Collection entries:
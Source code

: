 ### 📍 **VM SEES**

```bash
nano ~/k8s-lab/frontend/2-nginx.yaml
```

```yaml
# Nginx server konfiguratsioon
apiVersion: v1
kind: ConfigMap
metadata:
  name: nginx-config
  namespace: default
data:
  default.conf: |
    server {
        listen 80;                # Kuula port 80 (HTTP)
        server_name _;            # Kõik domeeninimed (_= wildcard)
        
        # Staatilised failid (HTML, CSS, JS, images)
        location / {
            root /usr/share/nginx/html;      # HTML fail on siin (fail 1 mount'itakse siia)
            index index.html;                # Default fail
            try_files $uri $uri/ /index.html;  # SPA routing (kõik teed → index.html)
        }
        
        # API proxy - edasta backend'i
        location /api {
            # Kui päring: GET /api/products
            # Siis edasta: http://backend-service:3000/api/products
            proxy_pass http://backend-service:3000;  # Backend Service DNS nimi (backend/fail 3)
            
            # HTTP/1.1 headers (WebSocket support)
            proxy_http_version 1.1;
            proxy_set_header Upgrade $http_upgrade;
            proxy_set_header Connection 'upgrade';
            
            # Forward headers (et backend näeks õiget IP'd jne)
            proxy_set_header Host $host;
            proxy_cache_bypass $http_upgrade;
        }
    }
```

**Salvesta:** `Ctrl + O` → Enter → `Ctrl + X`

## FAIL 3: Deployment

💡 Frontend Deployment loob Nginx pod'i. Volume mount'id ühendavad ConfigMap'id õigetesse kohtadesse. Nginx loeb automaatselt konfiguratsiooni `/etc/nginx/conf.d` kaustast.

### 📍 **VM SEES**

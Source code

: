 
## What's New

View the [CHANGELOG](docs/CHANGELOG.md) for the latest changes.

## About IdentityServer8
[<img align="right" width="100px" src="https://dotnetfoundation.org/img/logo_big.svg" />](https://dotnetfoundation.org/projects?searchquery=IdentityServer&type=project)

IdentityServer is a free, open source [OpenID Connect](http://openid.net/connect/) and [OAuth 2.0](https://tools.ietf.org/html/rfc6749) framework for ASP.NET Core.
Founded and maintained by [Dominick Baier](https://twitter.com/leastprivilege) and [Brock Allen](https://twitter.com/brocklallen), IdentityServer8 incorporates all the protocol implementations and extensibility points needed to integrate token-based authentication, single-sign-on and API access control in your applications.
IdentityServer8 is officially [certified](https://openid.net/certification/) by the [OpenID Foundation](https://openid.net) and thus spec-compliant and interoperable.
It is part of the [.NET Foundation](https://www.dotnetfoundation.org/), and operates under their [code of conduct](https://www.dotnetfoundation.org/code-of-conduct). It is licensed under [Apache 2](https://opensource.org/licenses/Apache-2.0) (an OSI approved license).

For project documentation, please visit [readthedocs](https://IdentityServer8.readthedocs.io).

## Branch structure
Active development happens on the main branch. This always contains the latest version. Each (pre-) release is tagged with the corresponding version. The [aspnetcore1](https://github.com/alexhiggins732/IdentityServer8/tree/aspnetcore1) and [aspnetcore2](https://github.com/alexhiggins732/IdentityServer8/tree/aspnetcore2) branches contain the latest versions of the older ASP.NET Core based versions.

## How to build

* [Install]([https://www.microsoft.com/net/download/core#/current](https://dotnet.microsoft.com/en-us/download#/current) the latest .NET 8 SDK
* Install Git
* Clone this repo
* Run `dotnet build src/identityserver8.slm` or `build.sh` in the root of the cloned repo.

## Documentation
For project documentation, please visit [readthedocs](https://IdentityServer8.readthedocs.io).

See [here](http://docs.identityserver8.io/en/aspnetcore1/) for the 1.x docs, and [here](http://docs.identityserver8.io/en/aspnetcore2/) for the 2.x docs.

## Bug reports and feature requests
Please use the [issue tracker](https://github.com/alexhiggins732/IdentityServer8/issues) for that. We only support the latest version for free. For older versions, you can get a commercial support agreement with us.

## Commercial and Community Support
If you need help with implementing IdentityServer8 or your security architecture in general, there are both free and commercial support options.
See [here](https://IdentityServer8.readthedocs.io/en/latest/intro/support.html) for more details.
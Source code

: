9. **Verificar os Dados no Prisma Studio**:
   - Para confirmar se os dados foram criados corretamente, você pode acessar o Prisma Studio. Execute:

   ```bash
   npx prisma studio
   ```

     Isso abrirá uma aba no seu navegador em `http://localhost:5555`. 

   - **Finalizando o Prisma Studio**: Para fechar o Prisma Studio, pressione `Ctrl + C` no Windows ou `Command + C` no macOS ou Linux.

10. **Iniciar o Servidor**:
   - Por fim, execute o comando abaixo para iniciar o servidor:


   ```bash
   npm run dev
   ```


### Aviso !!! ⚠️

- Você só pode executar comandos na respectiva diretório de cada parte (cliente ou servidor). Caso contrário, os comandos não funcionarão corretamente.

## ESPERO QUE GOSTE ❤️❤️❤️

How to complete this task:
A complete answer gives every line of the data that includes "free".

Answer section:
IdentityServer is a free, open source [OpenID Connect](http://openid.net/connect/) and [OAuth 2.0](https://tools.ietf.org/html/rfc6749) framework for ASP.NET Core.
Please use the [issue tracker](https://github.com/alexhiggins732/IdentityServer8/issues) for that. We only support the latest version for free. For older versions, you can get a commercial support agreement with us.
If you need help with implementing IdentityServer8 or your security architecture in general, there are both free and commercial support options.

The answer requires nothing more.